:: Requirement ::
Write out, word for word, every line from the one containing "human commits from" through the final line of the records.

:: Provided entries ::
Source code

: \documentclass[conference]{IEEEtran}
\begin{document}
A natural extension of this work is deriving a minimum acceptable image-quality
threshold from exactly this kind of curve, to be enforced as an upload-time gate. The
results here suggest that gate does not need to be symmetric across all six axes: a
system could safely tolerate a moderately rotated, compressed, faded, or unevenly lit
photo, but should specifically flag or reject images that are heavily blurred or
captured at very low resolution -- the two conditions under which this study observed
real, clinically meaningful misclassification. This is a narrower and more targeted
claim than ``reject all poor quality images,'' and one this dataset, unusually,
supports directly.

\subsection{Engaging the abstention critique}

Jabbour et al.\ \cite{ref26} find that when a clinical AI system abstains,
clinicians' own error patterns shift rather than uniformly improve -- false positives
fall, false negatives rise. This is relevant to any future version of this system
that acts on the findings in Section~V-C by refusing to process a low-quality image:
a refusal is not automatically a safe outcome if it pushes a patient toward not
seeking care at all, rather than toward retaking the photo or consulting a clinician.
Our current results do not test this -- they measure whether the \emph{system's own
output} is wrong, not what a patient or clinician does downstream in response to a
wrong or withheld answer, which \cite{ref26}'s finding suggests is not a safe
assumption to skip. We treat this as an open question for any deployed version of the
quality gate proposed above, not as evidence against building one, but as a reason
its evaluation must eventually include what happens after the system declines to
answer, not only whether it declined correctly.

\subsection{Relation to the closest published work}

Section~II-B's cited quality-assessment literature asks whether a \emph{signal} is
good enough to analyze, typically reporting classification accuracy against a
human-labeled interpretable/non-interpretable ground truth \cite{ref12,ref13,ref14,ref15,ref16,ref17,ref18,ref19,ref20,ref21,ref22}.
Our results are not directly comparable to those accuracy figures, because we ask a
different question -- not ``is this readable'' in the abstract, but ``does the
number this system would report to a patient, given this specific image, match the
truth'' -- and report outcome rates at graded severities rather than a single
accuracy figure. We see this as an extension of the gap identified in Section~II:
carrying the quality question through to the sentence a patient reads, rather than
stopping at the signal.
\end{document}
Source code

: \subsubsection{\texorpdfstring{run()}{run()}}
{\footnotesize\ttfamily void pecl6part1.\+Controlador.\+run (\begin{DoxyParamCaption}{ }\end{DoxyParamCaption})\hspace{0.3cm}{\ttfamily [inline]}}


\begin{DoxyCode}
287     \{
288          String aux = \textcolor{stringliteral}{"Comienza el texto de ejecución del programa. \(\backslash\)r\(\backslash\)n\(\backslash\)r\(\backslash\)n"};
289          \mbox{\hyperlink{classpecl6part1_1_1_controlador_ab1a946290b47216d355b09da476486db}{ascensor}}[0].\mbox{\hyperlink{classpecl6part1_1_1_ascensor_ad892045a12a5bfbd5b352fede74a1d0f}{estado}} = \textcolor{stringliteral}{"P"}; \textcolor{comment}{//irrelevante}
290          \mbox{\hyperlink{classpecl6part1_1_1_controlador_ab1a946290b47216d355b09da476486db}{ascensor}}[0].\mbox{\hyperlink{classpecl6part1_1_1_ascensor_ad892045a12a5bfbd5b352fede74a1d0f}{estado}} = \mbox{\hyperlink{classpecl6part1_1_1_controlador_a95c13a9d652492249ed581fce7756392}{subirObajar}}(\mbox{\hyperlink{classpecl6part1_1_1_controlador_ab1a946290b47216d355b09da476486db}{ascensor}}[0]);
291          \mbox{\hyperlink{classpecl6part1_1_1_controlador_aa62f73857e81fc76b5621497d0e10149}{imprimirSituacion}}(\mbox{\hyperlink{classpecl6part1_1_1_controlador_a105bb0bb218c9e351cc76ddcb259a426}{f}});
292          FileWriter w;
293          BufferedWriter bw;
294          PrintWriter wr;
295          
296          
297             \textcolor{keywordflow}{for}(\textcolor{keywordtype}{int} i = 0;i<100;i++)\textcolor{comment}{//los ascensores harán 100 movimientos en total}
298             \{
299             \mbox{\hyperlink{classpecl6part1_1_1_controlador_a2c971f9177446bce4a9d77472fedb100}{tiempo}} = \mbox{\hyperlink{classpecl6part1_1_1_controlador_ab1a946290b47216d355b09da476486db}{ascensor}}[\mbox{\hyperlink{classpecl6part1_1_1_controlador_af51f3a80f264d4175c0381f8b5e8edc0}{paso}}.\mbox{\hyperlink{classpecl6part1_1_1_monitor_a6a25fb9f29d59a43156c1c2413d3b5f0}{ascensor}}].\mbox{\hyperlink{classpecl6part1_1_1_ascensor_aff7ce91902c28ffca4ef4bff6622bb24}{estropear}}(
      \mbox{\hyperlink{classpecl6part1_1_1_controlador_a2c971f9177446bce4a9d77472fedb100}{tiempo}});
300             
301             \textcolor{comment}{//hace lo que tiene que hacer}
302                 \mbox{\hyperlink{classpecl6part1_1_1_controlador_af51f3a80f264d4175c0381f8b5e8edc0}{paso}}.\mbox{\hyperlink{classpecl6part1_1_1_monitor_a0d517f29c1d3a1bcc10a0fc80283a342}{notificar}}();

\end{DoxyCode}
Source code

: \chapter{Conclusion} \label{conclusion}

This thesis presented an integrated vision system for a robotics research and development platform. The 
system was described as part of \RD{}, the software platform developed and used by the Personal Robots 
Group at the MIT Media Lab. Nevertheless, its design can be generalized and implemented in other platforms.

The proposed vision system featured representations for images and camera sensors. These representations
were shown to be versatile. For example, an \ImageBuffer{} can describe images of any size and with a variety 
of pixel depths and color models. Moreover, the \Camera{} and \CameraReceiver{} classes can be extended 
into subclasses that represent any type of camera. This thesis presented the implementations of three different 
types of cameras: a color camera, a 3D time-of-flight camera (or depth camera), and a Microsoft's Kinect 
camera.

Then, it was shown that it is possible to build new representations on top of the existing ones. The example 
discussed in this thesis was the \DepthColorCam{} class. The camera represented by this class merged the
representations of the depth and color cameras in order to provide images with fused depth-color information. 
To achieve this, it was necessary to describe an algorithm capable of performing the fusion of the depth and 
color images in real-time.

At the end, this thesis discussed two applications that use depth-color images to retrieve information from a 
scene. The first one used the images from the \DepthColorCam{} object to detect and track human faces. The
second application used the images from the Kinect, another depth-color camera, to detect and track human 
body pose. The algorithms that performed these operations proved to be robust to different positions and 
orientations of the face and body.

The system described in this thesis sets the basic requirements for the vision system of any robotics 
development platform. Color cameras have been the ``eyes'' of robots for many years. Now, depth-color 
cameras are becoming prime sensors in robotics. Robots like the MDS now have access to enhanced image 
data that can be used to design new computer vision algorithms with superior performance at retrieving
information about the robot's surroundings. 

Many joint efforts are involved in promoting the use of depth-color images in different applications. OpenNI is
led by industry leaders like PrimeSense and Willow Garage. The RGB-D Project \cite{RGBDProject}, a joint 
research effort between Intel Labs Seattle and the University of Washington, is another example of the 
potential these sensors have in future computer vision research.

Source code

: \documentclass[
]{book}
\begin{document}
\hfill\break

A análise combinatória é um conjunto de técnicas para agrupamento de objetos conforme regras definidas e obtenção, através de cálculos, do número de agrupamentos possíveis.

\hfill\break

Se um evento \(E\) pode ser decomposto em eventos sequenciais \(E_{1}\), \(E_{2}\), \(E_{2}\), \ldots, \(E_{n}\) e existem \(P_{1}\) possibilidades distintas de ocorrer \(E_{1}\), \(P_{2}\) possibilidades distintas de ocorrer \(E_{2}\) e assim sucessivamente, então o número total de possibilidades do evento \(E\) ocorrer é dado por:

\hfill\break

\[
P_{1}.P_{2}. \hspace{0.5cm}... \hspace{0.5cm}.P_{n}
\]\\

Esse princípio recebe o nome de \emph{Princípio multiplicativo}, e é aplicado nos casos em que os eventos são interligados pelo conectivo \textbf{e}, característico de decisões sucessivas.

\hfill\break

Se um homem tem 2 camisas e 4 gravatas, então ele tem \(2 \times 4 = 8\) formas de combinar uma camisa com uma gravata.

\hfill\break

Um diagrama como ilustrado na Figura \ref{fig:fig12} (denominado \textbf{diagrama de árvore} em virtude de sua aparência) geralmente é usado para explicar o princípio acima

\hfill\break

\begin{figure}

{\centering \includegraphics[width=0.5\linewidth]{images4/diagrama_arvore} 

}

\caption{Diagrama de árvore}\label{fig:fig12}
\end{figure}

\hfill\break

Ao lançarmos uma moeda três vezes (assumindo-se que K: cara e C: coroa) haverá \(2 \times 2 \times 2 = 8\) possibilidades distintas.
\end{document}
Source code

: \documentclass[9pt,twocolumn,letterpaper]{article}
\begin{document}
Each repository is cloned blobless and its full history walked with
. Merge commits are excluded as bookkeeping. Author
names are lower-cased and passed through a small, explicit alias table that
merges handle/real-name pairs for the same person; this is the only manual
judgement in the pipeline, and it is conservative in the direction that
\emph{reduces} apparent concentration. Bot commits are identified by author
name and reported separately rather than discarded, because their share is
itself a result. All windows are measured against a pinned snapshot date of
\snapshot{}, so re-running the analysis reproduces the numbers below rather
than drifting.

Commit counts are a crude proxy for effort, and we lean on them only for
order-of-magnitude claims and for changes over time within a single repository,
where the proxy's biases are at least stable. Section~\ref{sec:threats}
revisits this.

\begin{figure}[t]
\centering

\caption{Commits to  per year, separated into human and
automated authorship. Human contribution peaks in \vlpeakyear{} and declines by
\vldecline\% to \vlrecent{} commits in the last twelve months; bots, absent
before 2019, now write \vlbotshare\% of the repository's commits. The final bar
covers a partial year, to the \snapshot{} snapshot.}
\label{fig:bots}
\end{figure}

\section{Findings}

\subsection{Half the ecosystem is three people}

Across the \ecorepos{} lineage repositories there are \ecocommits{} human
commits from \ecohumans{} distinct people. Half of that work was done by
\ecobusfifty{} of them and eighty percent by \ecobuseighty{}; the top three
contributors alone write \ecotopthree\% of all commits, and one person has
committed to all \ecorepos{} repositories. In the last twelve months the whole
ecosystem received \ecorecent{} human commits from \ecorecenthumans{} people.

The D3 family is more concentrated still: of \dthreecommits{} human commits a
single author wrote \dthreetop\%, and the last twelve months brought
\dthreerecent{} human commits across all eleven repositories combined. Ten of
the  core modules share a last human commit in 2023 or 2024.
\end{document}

:: Answer space ::
ecosystem received \ecorecent{} human commits from \ecorecenthumans{} people.

The D3 family is more concentrated still: of \dthreecommits{} human commits a
single author wrote \dthreetop\%, and the last twelve months brought
\dthreerecent{} human commits across all eleven repositories combined. Ten of
the  core modules share a last human commit in 2023 or 2024.
\end{document}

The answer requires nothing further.